Also if the antenna has its own reflector between it and the roof, wouldn't that make the roof completely invisible to the antenna?

@wolf480pl @piggo Well a yagi has a reflector too. The best guess is that ku band being up to 18 Ghz doesn't take much distance from the to escape the metal


@wolf480pl @omnipotens i've seen that done with .. something. there's a way to modify an antenna to change between transverse and longitudinal waves and one of them will transmit to a radio inside a portable faraday cage.

dunno if he's using that.


@icedquinn @omnipotens
does that exploit the holes in the cage, or would it work with solid metal as well?

re: :comfycoffeewoozy: 

@wolf480pl @omnipotens this is far beyond my comprehension but i'll try (and again, i've never seen a schematic for a starlink antenna so i couldn't tell you if they're doing this)
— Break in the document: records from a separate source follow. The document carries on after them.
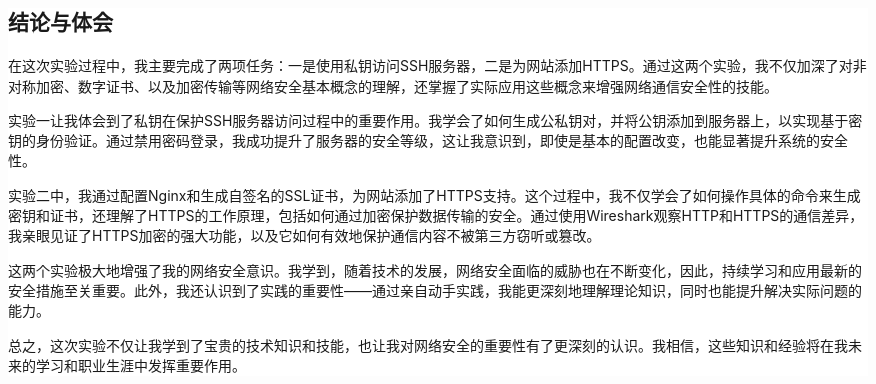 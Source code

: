 ## 结论与体会

在这次实验过程中，我主要完成了两项任务：一是使用私钥访问SSH服务器，二是为网站添加HTTPS。通过这两个实验，我不仅加深了对非对称加密、数字证书、以及加密传输等网络安全基本概念的理解，还掌握了实际应用这些概念来增强网络通信安全性的技能。

实验一让我体会到了私钥在保护SSH服务器访问过程中的重要作用。我学会了如何生成公私钥对，并将公钥添加到服务器上，以实现基于密钥的身份验证。通过禁用密码登录，我成功提升了服务器的安全等级，这让我意识到，即使是基本的配置改变，也能显著提升系统的安全性。

实验二中，我通过配置Nginx和生成自签名的SSL证书，为网站添加了HTTPS支持。这个过程中，我不仅学会了如何操作具体的命令来生成密钥和证书，还理解了HTTPS的工作原理，包括如何通过加密保护数据传输的安全。通过使用Wireshark观察HTTP和HTTPS的通信差异，我亲眼见证了HTTPS加密的强大功能，以及它如何有效地保护通信内容不被第三方窃听或篡改。

这两个实验极大地增强了我的网络安全意识。我学到，随着技术的发展，网络安全面临的威胁也在不断变化，因此，持续学习和应用最新的安全措施至关重要。此外，我还认识到了实践的重要性——通过亲自动手实践，我能更深刻地理解理论知识，同时也能提升解决实际问题的能力。

总之，这次实验不仅让我学到了宝贵的技术知识和技能，也让我对网络安全的重要性有了更深刻的认识。我相信，这些知识和经验将在我未来的学习和职业生涯中发挥重要作用。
hertzian radio waves are thrown so that they wobble in 3d space. when you hit particular things (iron especially) some of the energy is consumed by hitting the surface. or something.

non-hertzian waves are 'standing' and the math is fucky where they exist in 2d space and one of the dimensions is actually imaginary. so they just .. don't interact with most of the environment.
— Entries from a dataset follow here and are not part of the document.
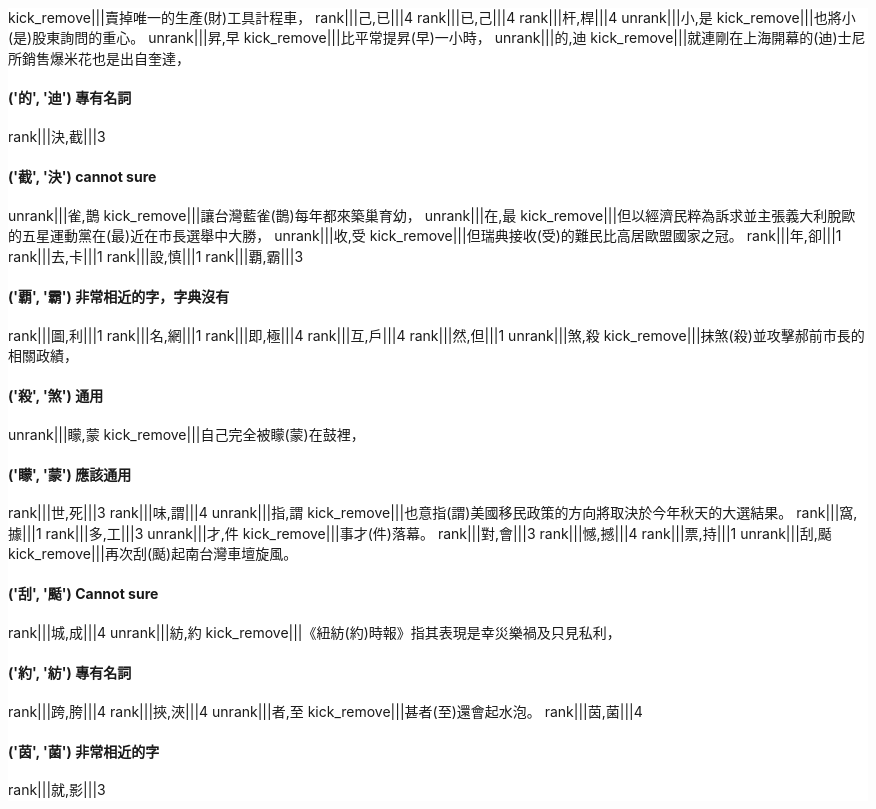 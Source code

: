 kick_remove|||賣掉唯一的生產(財)工具計程車，
rank|||己,已|||4
rank|||已,己|||4
rank|||杆,桿|||4
unrank|||小,是
kick_remove|||也將小(是)股東詢問的重心。
unrank|||昇,早
kick_remove|||比平常提昇(早)一小時，
unrank|||的,迪
kick_remove|||就連剛在上海開幕的(迪)士尼所銷售爆米花也是出自奎達，
#### ('的', '迪') 專有名詞
rank|||決,截|||3
#### ('截', '決') cannot sure
unrank|||雀,鵲
kick_remove|||讓台灣藍雀(鵲)每年都來築巢育幼，
unrank|||在,最
kick_remove|||但以經濟民粹為訴求並主張義大利脫歐的五星運動黨在(最)近在市長選舉中大勝，
unrank|||收,受
kick_remove|||但瑞典接收(受)的難民比高居歐盟國家之冠。
rank|||年,卻|||1
rank|||去,卡|||1
rank|||設,慎|||1
rank|||覇,霸|||3
#### ('覇', '霸') 非常相近的字，字典沒有
rank|||圖,利|||1
rank|||名,網|||1
rank|||即,極|||4
rank|||互,戶|||4
rank|||然,但|||1
unrank|||煞,殺
kick_remove|||抹煞(殺)並攻擊郝前市長的相關政績，
#### ('殺', '煞') 通用
unrank|||矇,蒙
kick_remove|||自己完全被矇(蒙)在鼓裡，
#### ('矇', '蒙') 應該通用
rank|||世,死|||3
rank|||味,謂|||4
unrank|||指,謂
kick_remove|||也意指(謂)美國移民政策的方向將取決於今年秋天的大選結果。
rank|||窩,據|||1
rank|||多,工|||3
unrank|||才,件
kick_remove|||事才(件)落幕。
rank|||對,會|||3
rank|||憾,撼|||4
rank|||票,持|||1
unrank|||刮,颳
kick_remove|||再次刮(颳)起南台灣車壇旋風。
#### ('刮', '颳') Cannot sure
rank|||城,成|||4
unrank|||紡,約
kick_remove|||《紐紡(約)時報》指其表現是幸災樂禍及只見私利，
#### ('約', '紡') 專有名詞
rank|||跨,胯|||4
rank|||挾,浹|||4
unrank|||者,至
kick_remove|||甚者(至)還會起水泡。
rank|||茵,菌|||4
#### ('茵', '菌') 非常相近的字
rank|||就,影|||3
i've only seen a very small amount of attempts to work with these though and i don't know all the right calculuses to check.

re: :comfycoffeewoozy: 

@wolf480pl @omnipotens there may be other less theoretical means they're bopping through metal plates, dunno.

re: :comfycoffeewoozy: 

@icedquinn @omnipotens
there's no such thing as non-herzian waves

There are reactive / out-of-phase waves, but they can't transfer any energy (by receiving them you're turning them in-phase).

The most likely way of an EM wave getting through a metal plate is the metal plate not being a perfect conductor (duh, metal usually has non-zero resistance)

re: :comfycoffeewoozy: 

@wolf480pl @omnipotens this probably also could have been what was happening to make the radio appear to work, since its skipping over the surfaces rather than traveling through air.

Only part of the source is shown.